Nesse momento, a mente do finado deve ter entrado em pane, porque ele caiu no choro e disse que não tinha coragem. Ah! Você não vai, é? Deu um tiro seco, que só não foi à queima-roupa porque o rapaz estava pelado, como todos nós. Numa fração de segundo, já virou para a fila: Não pára! não pára! Os homens foram distribuídos ao acaso nos xadrezes. Em cada um, colocavam o máximo possível, trancavam e lotavam o seguinte, até prenderem todos. Os corpos tiveram que ser carregados para o térreo pelos próprios presos. Jacó, o baixinho que traficava por telefone, foi um dos carregadores.
- Chegaram para mim e mais quatro: Vocês; aí, podem catar os cadáveres da galeria do segundo andar e levar pra Escola, lá embaixo! A gente pegava nas pernas e nos braços e descia. Tudo depressa, com os polícias apavorando.
A essa altura, embora os acontecimentos já lhe tivessem anestesiado o medo da morte, Jacó se preocupou por estar descalço, com os pés esfolados do futebol:
- Tanto HIV na cadeia, se escapar vivo vou acabar
pegando AIDS. Foi quando um PM mandou a gente empilhar direito
os corpos, na Escola, que estava a maior bagunça de braço e perna, as cabeças cada uma para um lado. Nisso que ele está falando, alguém se mexeu na pilha. Ele foi dar uma coronhada de metralhadora no cara e se distraiu, aonde que eu me aproveitei e deitei num cantinho, no meio dos falecidos.
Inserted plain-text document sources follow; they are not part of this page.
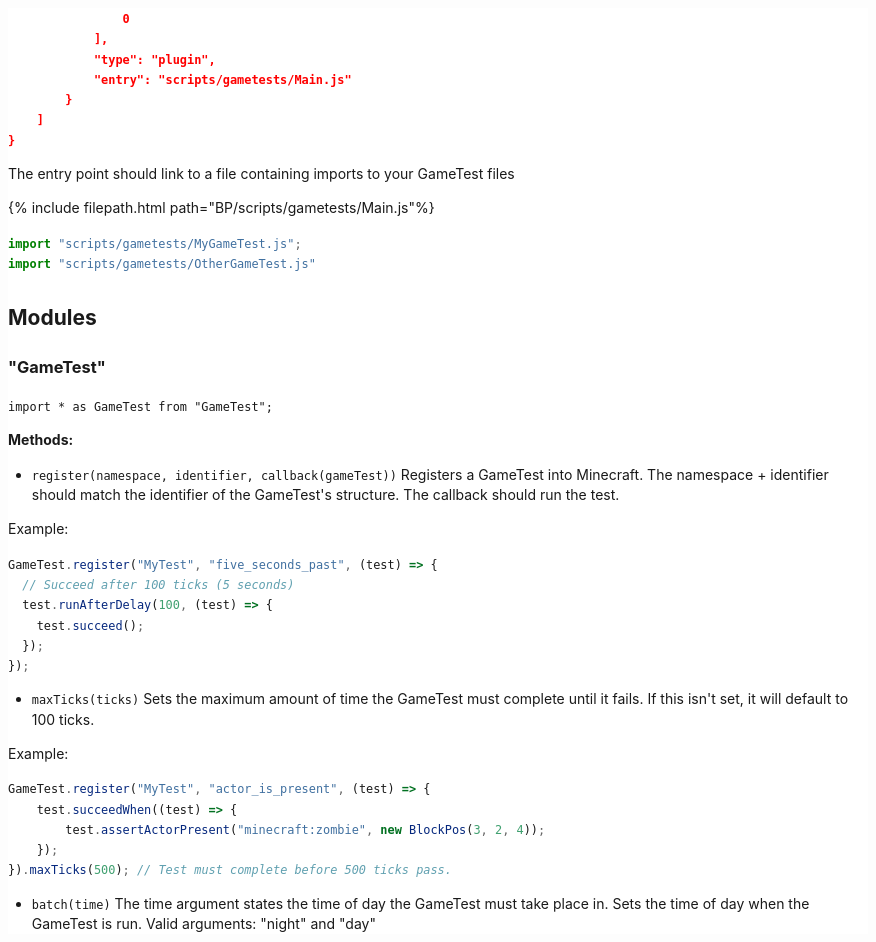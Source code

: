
 ```json
                0
            ],
            "type": "plugin",
            "entry": "scripts/gametests/Main.js"
        }
    ]
}
```

The entry point should link to a file containing imports to your GameTest files

{% include filepath.html path="BP/scripts/gametests/Main.js"%}
```js
import "scripts/gametests/MyGameTest.js";
import "scripts/gametests/OtherGameTest.js"
```

## Modules
### "GameTest"

`import * as GameTest from "GameTest";`

**Methods:**

- `register(namespace, identifier, callback(gameTest))`
Registers a GameTest into Minecraft. The namespace + identifier should match the identifier of the GameTest's structure. The callback should run the test.

Example:
```js
GameTest.register("MyTest", "five_seconds_past", (test) => {
  // Succeed after 100 ticks (5 seconds)
  test.runAfterDelay(100, (test) => {
    test.succeed();
  });
});
```

- `maxTicks(ticks)`
Sets the maximum amount of time the GameTest must complete until it fails. If this isn't set, it will default to 100 ticks.

Example:
```js
GameTest.register("MyTest", "actor_is_present", (test) => {
    test.succeedWhen((test) => {
        test.assertActorPresent("minecraft:zombie", new BlockPos(3, 2, 4));
    });
}).maxTicks(500); // Test must complete before 500 ticks pass.
```

- `batch(time)`
The time argument states the time of day the GameTest must take place in. Sets the time of day when the GameTest is run.
Valid arguments: "night" and "day"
Ficou imóvel na brecha entre os corpos, com a respiração quase presa, até que os quatro entraram com o último cadáver. O PM se dirigiu a eles:
- Terminou? Eles responderam que sim. Rã, rã, rã, rajou os quatro. Caíram duro por cima dos próprios companheiros que a gente tinha carregado. Enquanto o medo da AIDS salvava a vida de Jacó, um oficial da PM dava ordem para Dadá descer os corpos do terceiro andar:
Só na gaiola do terceiro tinha uns trinta cadáveres
amontoados. A pilha tinha quase dois metros de altura. Descemos eles para o carro do IML estacionado na entrada. já estavam até rijos, com uns arrombos no peito. Quando Dadá e os companheiros acabaram, o tenente mandou chamá-lo: não é?
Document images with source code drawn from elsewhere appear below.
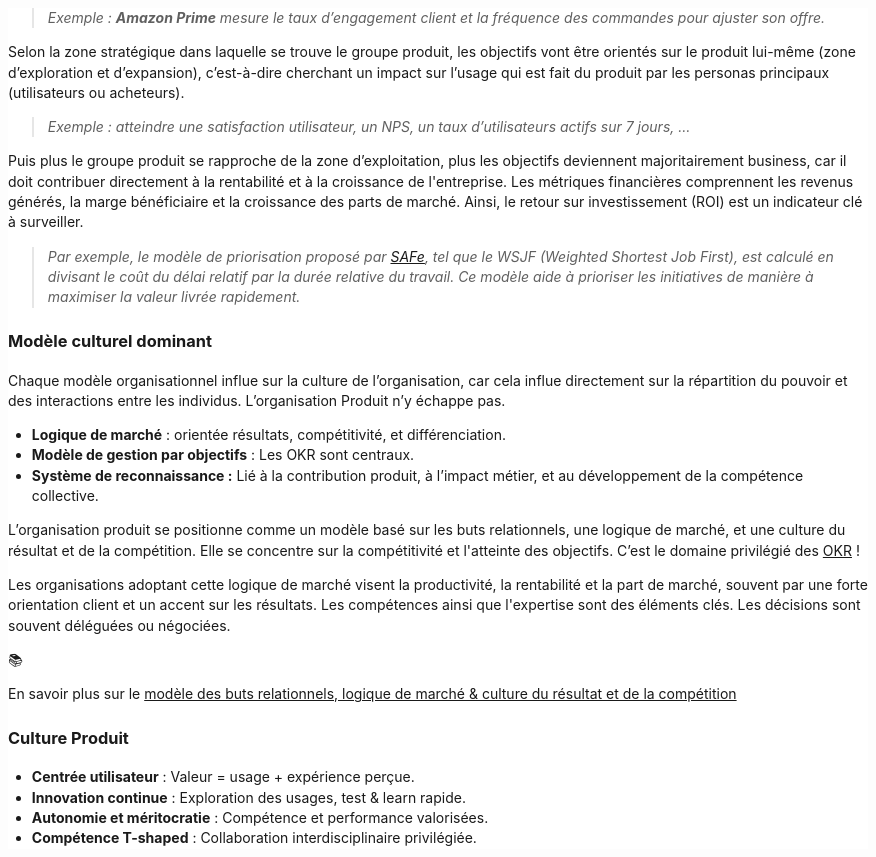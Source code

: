 > *Exemple : **Amazon Prime** mesure le taux d’engagement client et la fréquence des commandes pour ajuster son offre.*
> 

Selon la zone stratégique dans laquelle se trouve le groupe produit, les objectifs vont être orientés sur le produit lui-même (zone d’exploration et d’expansion), c’est-à-dire cherchant un impact sur l’usage qui est fait du produit par les personas principaux (utilisateurs ou acheteurs).

> *Exemple : atteindre une satisfaction utilisateur, un NPS, un taux d’utilisateurs actifs sur 7 jours, …*
> 

Puis plus le groupe produit se rapproche de la zone d’exploitation, plus les objectifs deviennent majoritairement business, car il doit contribuer directement à la rentabilité et à la croissance de l'entreprise. Les métriques financières comprennent les revenus générés, la marge bénéficiaire et la croissance des parts de marché. Ainsi, le retour sur investissement (ROI) est un indicateur clé à surveiller.

> *Par exemple, le modèle de priorisation proposé par [SAFe](https://www.notion.so/A4E-et-SAFe-Scaled-Agile-Framework-13490eaf28ff802da4d9d0513fd502b7?pvs=21), tel que le WSJF (Weighted Shortest Job First), est calculé en divisant le coût du délai relatif par la durée relative du travail. Ce modèle aide à prioriser les initiatives de manière à maximiser la valeur livrée rapidement.*
> 

### Modèle culturel dominant

Chaque modèle organisationnel influe sur la culture de l’organisation, car cela influe directement sur la répartition du pouvoir et des interactions entre les individus. L’organisation Produit n’y échappe pas.

- **Logique de marché** : orientée résultats, compétitivité, et différenciation.
- **Modèle de gestion par objectifs** : Les OKR sont centraux.
- **Système de reconnaissance :** Lié à la contribution produit, à l’impact métier, et au développement de la compétence collective.

L’organisation produit se positionne comme un modèle basé sur les buts relationnels, une logique de marché, et une culture du résultat et de la compétition. Elle se concentre sur la compétitivité et l'atteinte des objectifs. C’est le domaine privilégié des [OKR](https://www.notion.so/OKR-un-outil-de-l-agilit-strat-gique-et-tactique-14590eaf28ff80b3b0f7e344d0764762?pvs=21) !

 Les organisations adoptant cette logique de marché visent la productivité, la rentabilité et la part de marché, souvent par une forte orientation client et un accent sur les résultats. Les compétences ainsi que l'expertise sont des éléments clés. Les décisions sont souvent déléguées ou négociées.

<aside>
📚

En savoir plus sur le [modèle des buts relationnels, logique de marché & culture du résultat et de la compétition](https://www.notion.so/Les-mod-les-organisationnels-une-approche-culturelle-15e90eaf28ff8007833ff2ce6c1bcea7?pvs=21)

</aside>

### Culture Produit

- **Centrée utilisateur** : Valeur = usage + expérience perçue.
- **Innovation continue** : Exploration des usages, test & learn rapide.
- **Autonomie et méritocratie** : Compétence et performance valorisées.
- **Compétence T-shaped** : Collaboration interdisciplinaire privilégiée.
- Vem cá, vagabundo, você está em latrocínio de polícia,
- Eu, não senhor, vim preso de laranja.
- Você matou polícia, sim, não me engana!
- Nunca matei ninguém, senhor, minha pena é pouquinha, três anos só. Caí de laranja.
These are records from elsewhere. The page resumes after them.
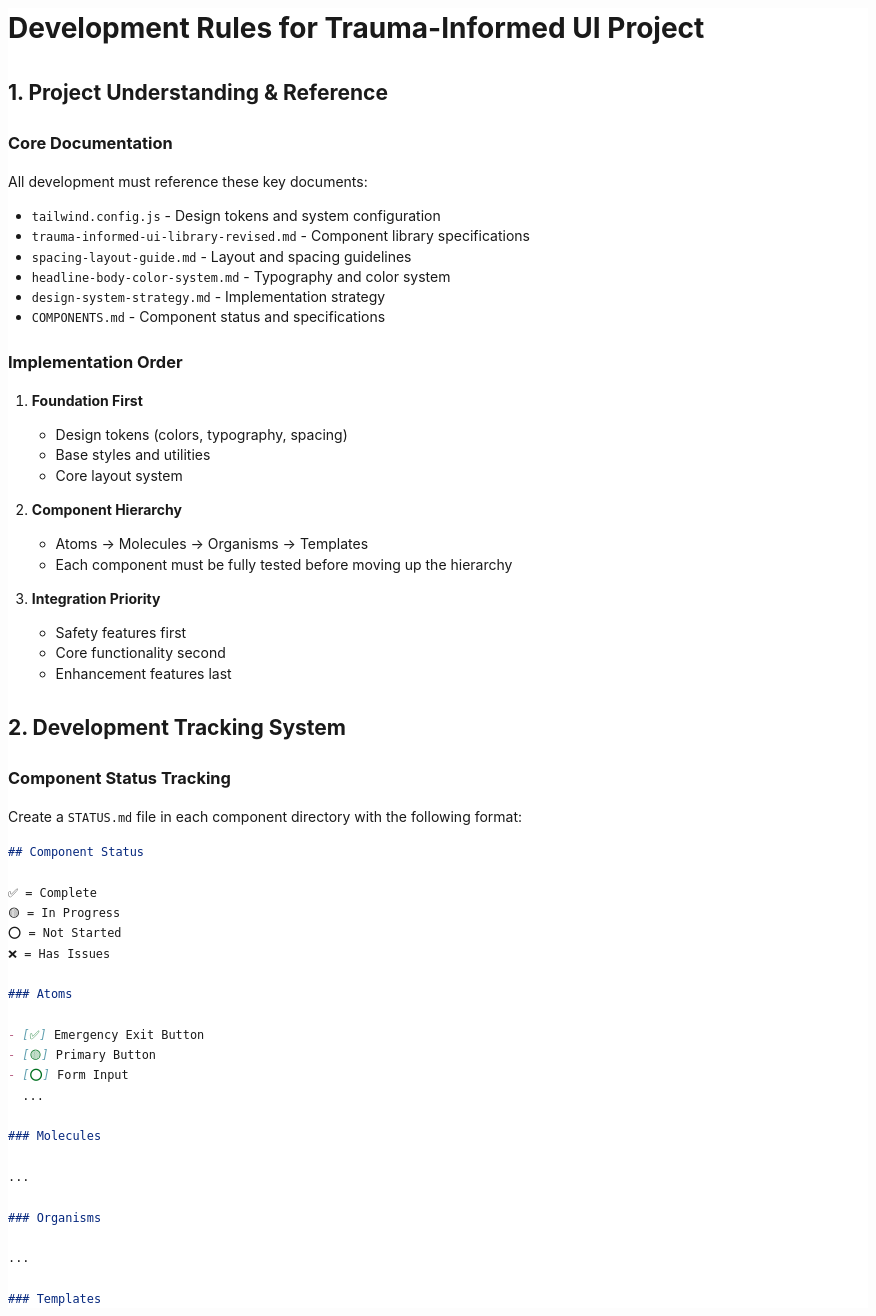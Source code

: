 # Development Rules for Trauma-Informed UI Project

## 1. Project Understanding & Reference

### Core Documentation

All development must reference these key documents:

- `tailwind.config.js` - Design tokens and system configuration
- `trauma-informed-ui-library-revised.md` - Component library specifications
- `spacing-layout-guide.md` - Layout and spacing guidelines
- `headline-body-color-system.md` - Typography and color system
- `design-system-strategy.md` - Implementation strategy
- `COMPONENTS.md` - Component status and specifications

### Implementation Order

1. **Foundation First**

   - Design tokens (colors, typography, spacing)
   - Base styles and utilities
   - Core layout system

2. **Component Hierarchy**

   - Atoms → Molecules → Organisms → Templates
   - Each component must be fully tested before moving up the hierarchy

3. **Integration Priority**
   - Safety features first
   - Core functionality second
   - Enhancement features last

## 2. Development Tracking System

### Component Status Tracking

Create a `STATUS.md` file in each component directory with the following format:

```markdown
## Component Status

✅ = Complete
🟡 = In Progress
⭕ = Not Started
❌ = Has Issues

### Atoms

- [✅] Emergency Exit Button
- [🟡] Primary Button
- [⭕] Form Input
  ...

### Molecules

...

### Organisms

...

### Templates

```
- Então, antes que eu me arrependa, sobe com essa fila aí. Sai da minha presença, que você vai pegar o maior boi porque tem a cara do meu filho mais velho!
Mais tarde o ladrão de Carapicuíba deu graças a Deus pela semelhança física com o primogênito do militar:
- Eu tirei a noção de que o filho dele me salvou a vida, depois de ver que os demais carregadores sumiram para sempre.
Com os presos trancados, os carros da polícia e do IML transportaram os mortos até tarde da noite. Nas celas o ambiente era trágico, diz Dadá:
- Não conseguimos dormir dentro do barraco. Uma, porque nós ficamos perturbadíssimos, e, outra, que o cheiro de carniça era forte; o chão estava de sangue até o rodapé. Só no dia seguinte é que limpamos tudo, e eu arranjei uma Bíblia.
No livro sagrado, Dadá finalmente leu o Salmo 91 recomendado pela mãe na véspera, e diz que chorou feito criança com o trecho:
- Mil cairão a teu lado e dez mil à tua direita, mas tu não serás atingido; nada chegará a tua tenda.
No dia 2 de outubro de 1992, morreram 111 homens no pavilhão Nove, segundo a versão oficial. Os presos afirmam que foram mais de duzentos e cinqüenta, contados os que saíram feridos e nunca retornaram. Nos números oficiais não há referência a feridos. Não houve mortes entre os policiais militares.